Las categorías masculino y femenino no lo abarcan todo: hay muchas maneras de estar en el mundo. Durante los primeros años de vida hay quienes se sienten a gusto con el género asignado pero que no encajan dentro del marco tradicional de los requerimientos del género, otros que simplemente no se sienten acorde y hasta hay quienes se identifican claramente con el género opuesto.
El malestar se manifiesta de diferentes modos: la incomodidad con la ropa que les ponen; la dificultad de hacer amigos; la imposibilidad de adquirir las habilidades del propio sexo; el aislamiento; el pedido de tener el pelo largo o de tenerlo corto; la negación a ir a la escuela para no tener que enfrentarse a las burlas de los compañeros o a la falta de sensibilidad de los maestros.
Según la norma legal, toda persona tiene derecho al reconocimiento de la identidad, al libre desarrollo de su persona y a ser tratada de acuerdo a su autopercepción. Pero cuando Lulú pronunció la fórmula “yo nena, yo princesa” en Argentina no había ni siquiera Ley de Matrimonio Igualitario. Si la construcción biológica era un varón, ¿cómo podía ser que se comportara como una niña?
– En aquel momento si querías ayudar a tu hijo te cagaba a palos hasta tu propio marido. Una psicóloga neandertal me dijo que tenía que masculinizarla y la torturé durante dos años. ¡Me hice tantas preguntas! – dice Gabriela.
Los padres suelen atravesar un abanico de sensaciones que van desde la sorpresa, la angustia, el miedo, la desilusión, la culpa y el enojo hasta el shock. Por lo general, los adultos interpretan las actitudes de los niños como caprichos, extravagancias o juegos y la respuesta inmediata es la violencia. A veces, porque no son capaces de escuchar lo que el niño o la niña intentan expresar niegan o reprimen. Otras, porque se lo atribuyen a un error en la crianza, se sienten culpables y buscan corregirlo.
Las diversas formas que adopta la violencia es amplia: no escuchar es expulsar, maltratar es expulsar. Para algunos padres resulta imposible tramitar la información. Otros deciden acompañar, logran atravesar la perplejidad y buscan acomodarse a la novedad de la mano de un relato. Así, hay quienes hablan de un “duelo” como forma de atravesar la experiencia trans y otros que lo pueden vivir con continuidad.

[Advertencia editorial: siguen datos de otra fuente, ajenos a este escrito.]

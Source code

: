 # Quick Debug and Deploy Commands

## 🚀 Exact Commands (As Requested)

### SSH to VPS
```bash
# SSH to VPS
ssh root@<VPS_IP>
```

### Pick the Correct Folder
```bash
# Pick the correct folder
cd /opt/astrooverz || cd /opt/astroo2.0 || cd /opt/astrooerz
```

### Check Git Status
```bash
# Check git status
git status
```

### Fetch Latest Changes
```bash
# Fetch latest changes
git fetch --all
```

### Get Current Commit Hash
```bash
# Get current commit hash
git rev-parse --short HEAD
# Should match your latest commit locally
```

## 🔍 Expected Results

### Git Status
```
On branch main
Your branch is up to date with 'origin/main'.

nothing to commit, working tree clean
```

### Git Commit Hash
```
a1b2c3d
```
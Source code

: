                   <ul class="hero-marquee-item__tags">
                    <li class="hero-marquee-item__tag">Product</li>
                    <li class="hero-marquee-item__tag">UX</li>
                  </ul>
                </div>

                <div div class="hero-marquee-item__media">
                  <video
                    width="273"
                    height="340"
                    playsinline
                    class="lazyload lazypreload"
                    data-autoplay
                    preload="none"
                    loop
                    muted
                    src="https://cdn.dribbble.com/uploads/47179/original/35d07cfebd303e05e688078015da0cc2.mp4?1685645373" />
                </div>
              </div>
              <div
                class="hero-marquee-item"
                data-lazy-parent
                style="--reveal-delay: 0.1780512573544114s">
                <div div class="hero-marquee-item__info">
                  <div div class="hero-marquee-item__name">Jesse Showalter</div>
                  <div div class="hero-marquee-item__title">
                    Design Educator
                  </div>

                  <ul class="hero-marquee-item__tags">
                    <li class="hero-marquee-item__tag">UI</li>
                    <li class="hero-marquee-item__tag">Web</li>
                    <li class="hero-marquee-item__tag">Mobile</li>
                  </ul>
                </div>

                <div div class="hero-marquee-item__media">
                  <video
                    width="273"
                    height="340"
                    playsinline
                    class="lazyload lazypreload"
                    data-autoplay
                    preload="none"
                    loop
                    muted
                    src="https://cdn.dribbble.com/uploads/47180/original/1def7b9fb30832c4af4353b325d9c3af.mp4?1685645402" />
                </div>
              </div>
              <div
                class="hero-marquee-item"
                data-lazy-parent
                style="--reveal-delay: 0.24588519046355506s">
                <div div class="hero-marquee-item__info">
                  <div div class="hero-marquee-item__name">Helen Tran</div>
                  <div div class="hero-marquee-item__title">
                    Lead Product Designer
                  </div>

“Recuerdo que tuve miedo. Hablar de cirugías y tratamientos hormonales nos llenó de angustia y preocupación. Fue todo muy raro, una verdadera dicotomía: había un impulso instintivo que nos hacía actuar correctamente mientras transitábamos lo desconocido, lo ignorado, a pesar de que hace apenas tres años, me pregunto: ¿lo habríamos negado?”
El testimonio es parte de la Guía de Salud de la organización Capicúa Diversidad.
– No hay una explicación, se trata de aceptar desde el amor, sin “peros” – dice Gabriela.
El costo psíquico de vivir una vida oculta es altísimo. No poder expresar quién sos y cómo te sentís afecta todas las áreas de la vida. Acompañar es más simple de lo que parece: significa habilitar un espacio para la expresión de las necesidades y deseos de los niños y niñas para que rendirle cuentas a las normas sociales pase a un segundo plano. El desafío es grande e implica cuestionar la heteronorma, la organización básica de la sociedad occidental. Ningún delito. El problema no es el niño o la niña: el problema es la transfobia.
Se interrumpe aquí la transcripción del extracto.